• What to produce:
Extract from the entries below, exactly as given, only the lines from the line containing "Function merge_label_data : This" to the line containing "Function tidy_datafile: A", both lines included.

• Information:
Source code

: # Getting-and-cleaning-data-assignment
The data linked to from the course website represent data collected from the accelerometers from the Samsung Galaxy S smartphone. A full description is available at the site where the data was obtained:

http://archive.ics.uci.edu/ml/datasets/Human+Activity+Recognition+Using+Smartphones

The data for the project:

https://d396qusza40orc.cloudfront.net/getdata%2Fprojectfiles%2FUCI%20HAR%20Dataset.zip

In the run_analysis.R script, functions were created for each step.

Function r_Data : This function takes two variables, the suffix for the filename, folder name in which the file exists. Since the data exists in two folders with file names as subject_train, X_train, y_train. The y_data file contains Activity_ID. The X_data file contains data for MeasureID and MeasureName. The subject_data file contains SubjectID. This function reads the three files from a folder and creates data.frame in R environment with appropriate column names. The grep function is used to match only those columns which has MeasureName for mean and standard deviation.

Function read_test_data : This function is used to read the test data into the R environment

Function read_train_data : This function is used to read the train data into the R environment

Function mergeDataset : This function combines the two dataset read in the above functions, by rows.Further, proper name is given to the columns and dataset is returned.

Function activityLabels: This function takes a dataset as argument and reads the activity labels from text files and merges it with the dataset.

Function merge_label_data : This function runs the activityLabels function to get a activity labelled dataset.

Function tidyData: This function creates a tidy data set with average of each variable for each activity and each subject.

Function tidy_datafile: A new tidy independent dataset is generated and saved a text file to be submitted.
* * *
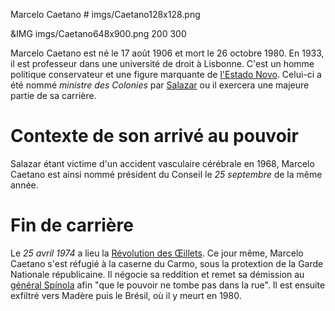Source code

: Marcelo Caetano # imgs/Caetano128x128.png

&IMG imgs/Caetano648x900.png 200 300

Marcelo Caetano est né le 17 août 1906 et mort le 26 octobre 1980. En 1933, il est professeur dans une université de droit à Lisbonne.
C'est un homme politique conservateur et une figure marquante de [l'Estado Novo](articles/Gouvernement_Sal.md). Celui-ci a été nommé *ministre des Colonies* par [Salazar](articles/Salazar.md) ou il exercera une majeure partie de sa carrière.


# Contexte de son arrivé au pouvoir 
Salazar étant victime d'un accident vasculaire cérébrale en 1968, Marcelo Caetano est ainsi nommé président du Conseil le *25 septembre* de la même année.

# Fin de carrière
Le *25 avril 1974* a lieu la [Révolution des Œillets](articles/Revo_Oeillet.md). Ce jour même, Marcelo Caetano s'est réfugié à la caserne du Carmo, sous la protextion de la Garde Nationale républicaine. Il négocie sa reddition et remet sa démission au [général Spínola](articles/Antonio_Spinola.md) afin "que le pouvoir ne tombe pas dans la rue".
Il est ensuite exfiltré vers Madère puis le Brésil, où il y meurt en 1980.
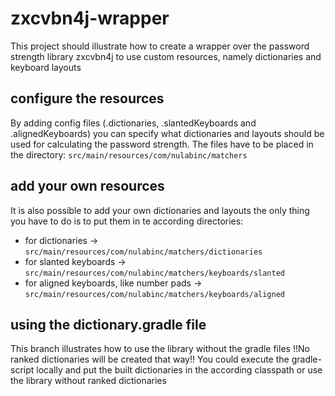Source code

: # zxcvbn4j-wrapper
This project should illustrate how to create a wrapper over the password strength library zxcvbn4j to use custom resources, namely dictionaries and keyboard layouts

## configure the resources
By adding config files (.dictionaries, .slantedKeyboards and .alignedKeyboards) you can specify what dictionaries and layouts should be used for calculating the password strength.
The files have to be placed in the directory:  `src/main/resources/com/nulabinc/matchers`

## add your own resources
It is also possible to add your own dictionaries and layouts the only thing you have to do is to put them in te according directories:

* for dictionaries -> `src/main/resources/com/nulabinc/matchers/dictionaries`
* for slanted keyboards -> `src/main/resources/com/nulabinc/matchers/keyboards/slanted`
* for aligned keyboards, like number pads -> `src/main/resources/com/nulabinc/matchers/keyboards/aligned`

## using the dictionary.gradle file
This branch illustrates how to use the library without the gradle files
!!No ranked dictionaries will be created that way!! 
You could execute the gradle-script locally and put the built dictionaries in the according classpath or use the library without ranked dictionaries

• Solution for this task:
Function merge_label_data : This function runs the activityLabels function to get a activity labelled dataset.

Function tidyData: This function creates a tidy data set with average of each variable for each activity and each subject.

Function tidy_datafile: A new tidy independent dataset is generated and saved a text file to be submitted.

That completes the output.